Reputation: 283
I need to create a histogram from a dataframe column that contains the values "Low', 'Medium', or 'High'. When I try to do the usual df.column.hist(), i get the following error.
ex3.Severity.value_counts()
Out[85]:
Low 230
Medium 21
High 16
dtype: int64
ex3.Severity.hist()
TypeError Traceback (most recent call last)
<ipython-input-86-7c7023aec2e2> in <module>()
----> 1 ex3.Severity.hist()
C:\Users\C06025A\Anaconda\lib\site-packages\pandas\tools\plotting.py in hist_series(self, by, ax, grid, xlabelsize, xrot, ylabelsize, yrot, figsize, bins, **kwds)
2570 values = self.dropna().values
2571
->2572 ax.hist(values, bins=bins, **kwds)
2573 ax.grid(grid)
2574 axes = np.array([ax])
C:\Users\C06025A\Anaconda\lib\site-packages\matplotlib\axes\_axes.py in hist(self, x, bins, range, normed, weights, cumulative, bottom, histtype, align, orientation, rwidth, log, color, label, stacked, **kwargs)
5620 for xi in x:
5621 if len(xi) > 0:
->5622 xmin = min(xmin, xi.min())
5623 xmax = max(xmax, xi.max())
5624 bin_range = (xmin, xmax)
TypeError: unorderable types: str() < float()
Upvotes: 27
Views: 60003
Reputation: 490
Just an updated answer (as this comes up a lot.) Pandas has a nice module for styling dataframes in many ways, such as the case mentioned above....

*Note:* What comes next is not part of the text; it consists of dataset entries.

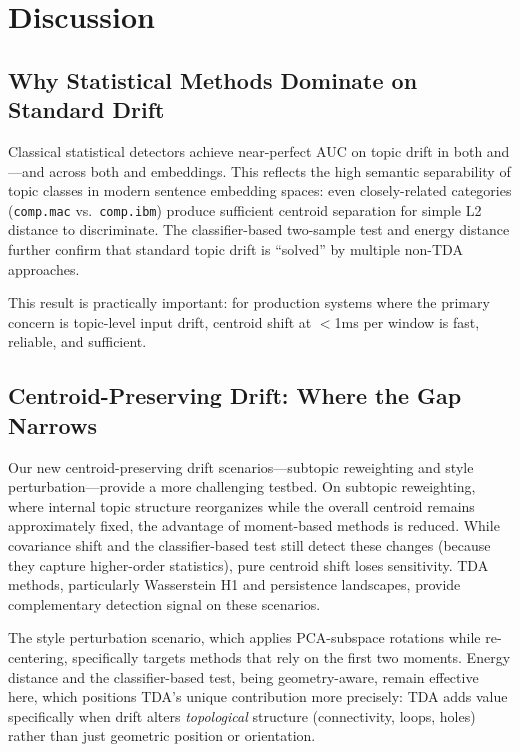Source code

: \section{Discussion}
\label{sec:discussion}

\subsection{Why Statistical Methods Dominate on Standard Drift}

Classical statistical detectors achieve near-perfect AUC on topic drift in both \agnews and \twentyng---and across both \minilm and \bertbase embeddings. This reflects the high semantic separability of topic classes in modern sentence embedding spaces: even closely-related categories (\texttt{comp.mac} vs.\ \texttt{comp.ibm}) produce sufficient centroid separation for simple L2 distance to discriminate. The classifier-based two-sample test and energy distance further confirm that standard topic drift is ``solved'' by multiple non-TDA approaches.

This result is practically important: for production systems where the primary concern is topic-level input drift, centroid shift at $<$1ms per window is fast, reliable, and sufficient.

\subsection{Centroid-Preserving Drift: Where the Gap Narrows}

Our new centroid-preserving drift scenarios---subtopic reweighting and style perturbation---provide a more challenging testbed. On subtopic reweighting, where internal topic structure reorganizes while the overall centroid remains approximately fixed, the advantage of moment-based methods is reduced. While covariance shift and the classifier-based test still detect these changes (because they capture higher-order statistics), pure centroid shift loses sensitivity. TDA methods, particularly Wasserstein H1 and persistence landscapes, provide complementary detection signal on these scenarios.

The style perturbation scenario, which applies PCA-subspace rotations while re-centering, specifically targets methods that rely on the first two moments. Energy distance and the classifier-based test, being geometry-aware, remain effective here, which positions TDA's unique contribution more precisely: TDA adds value specifically when drift alters \emph{topological} structure (connectivity, loops, holes) rather than just geometric position or orientation.

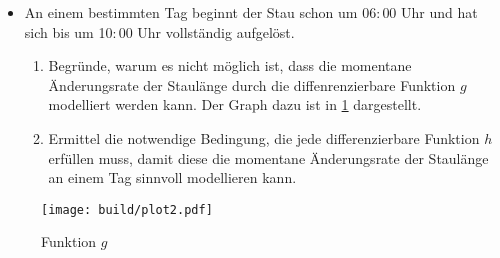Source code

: \begin{itemize}
     \item An einem bestimmten Tag beginnt der Stau schon um 06$:$00 Uhr und hat sich bis um 10$:$00 Uhr vollständig aufgelöst.
         \begin{enumerate}
             \item Begründe, warum es nicht möglich ist, dass die momentane Änderungsrate der Staulänge durch die diffenrenzierbare Funktion $g$ modelliert werden kann.
                 Der Graph dazu ist in \ref{fig:g} dargestellt.
            \item Ermittel die notwendige Bedingung, die jede differenzierbare Funktion $h$ erfüllen muss, damit diese die momentane Änderungsrate der Staulänge an einem Tag sinnvoll modellieren kann.
        \end{enumerate}
\end{itemize}
\begin{figure}
    \centering
    \texttt{[image: build/plot2.pdf]}
    \caption{Funktion $g$}
    \label{fig:g}
\end{figure}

ex3.Severity.value_counts().to_frame().style.bar()
...will print the dataframe with bars built-in (as sparklines, using excel-terminology). Nice for quick analysis on jupyter notebooks.
Upvotes: 11
Reputation: 776
ex3.Severity.value_counts().plot(kind='bar')
Is what you actually want.
When you do:
ex3.Severity.value_counts().hist()
it gets the axes the wrong way round i.e. it tries to partition your y axis (counts) into bins, and then plots the number of string labels in each bin.
Upvotes: 63
Reputation: 394041
You assumed that because your data was composed of strings that calling plot()
on this would automatically perform the value_counts()
but this is not the case hence the error, all you needed to do was:
ex3.Severity.value_counts().hist()
Upvotes: 5
Reputation: 9798
It is a matplotlib issue which cannot order string together, however you can achieve the desired result by labeling the x-ticks:
# emulate your ex3.Severity.value_counts()
data = {'Low': 2, 'Medium': 4, 'High': 5}
df = pd.Series(data)
plt.bar(range(len(df)), df.values, align='center')
plt.xticks(range(len(df)), df.index.values, size='small')
plt.show()
Upvotes: 8